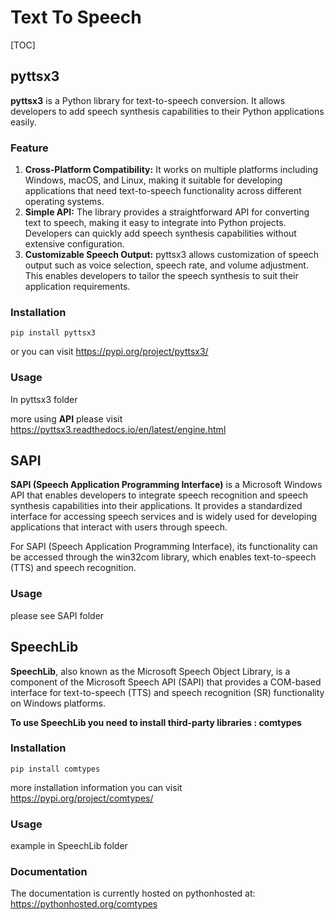 # Text To Speech



[TOC]

## pyttsx3

**pyttsx3** is a Python library for text-to-speech conversion. It allows developers to add speech synthesis capabilities to their Python applications easily. 

### Feature

1. **Cross-Platform Compatibility:** It works on multiple platforms including Windows, macOS, and Linux, making it suitable for developing applications that need text-to-speech functionality across different operating systems.
2. **Simple API:** The library provides a straightforward API for converting text to speech, making it easy to integrate into Python projects. Developers can quickly add speech synthesis capabilities without extensive configuration.
3. **Customizable Speech Output:** pyttsx3 allows customization of speech output such as voice selection, speech rate, and volume adjustment. This enables developers to tailor the speech synthesis to suit their application requirements.

###  Installation

```shell
pip install pyttsx3
```

or you can visit https://pypi.org/project/pyttsx3/

### Usage

 In pyttsx3 folder

more using **API** please visit https://pyttsx3.readthedocs.io/en/latest/engine.html

## SAPI

**SAPI (Speech Application Programming Interface)** is a Microsoft Windows API that enables developers to integrate speech recognition and speech synthesis capabilities into their applications. It provides a standardized interface for accessing speech services and is widely used for developing applications that interact with users through speech.

For SAPI (Speech Application Programming Interface), its functionality can be accessed through the win32com library, which enables text-to-speech (TTS) and speech recognition.

### Usage

please see SAPI folder

##  SpeechLib

**SpeechLib**, also known as the Microsoft Speech Object Library, is a component of the Microsoft Speech API (SAPI) that provides a COM-based interface for text-to-speech (TTS) and speech recognition (SR) functionality on Windows platforms.

**To use SpeechLib you need to install third-party libraries : comtypes**

### Installation

```shell
pip install comtypes
```

more installation information you can visit https://pypi.org/project/comtypes/

### Usage

example in SpeechLib folder

### Documentation

The documentation is currently hosted on pythonhosted at: https://pythonhosted.org/comtypes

########

AIM OF THE EXERCISE >> Exactly the lines from the top of the listing through the line holding "### Feature" should be repeated, with pictures left out.

OUTPUT FOR THIS EXERCISE >>
 # Text To Speech



[TOC]

## pyttsx3

**pyttsx3** is a Python library for text-to-speech conversion. It allows developers to add speech synthesis capabilities to their Python applications easily. 

### Feature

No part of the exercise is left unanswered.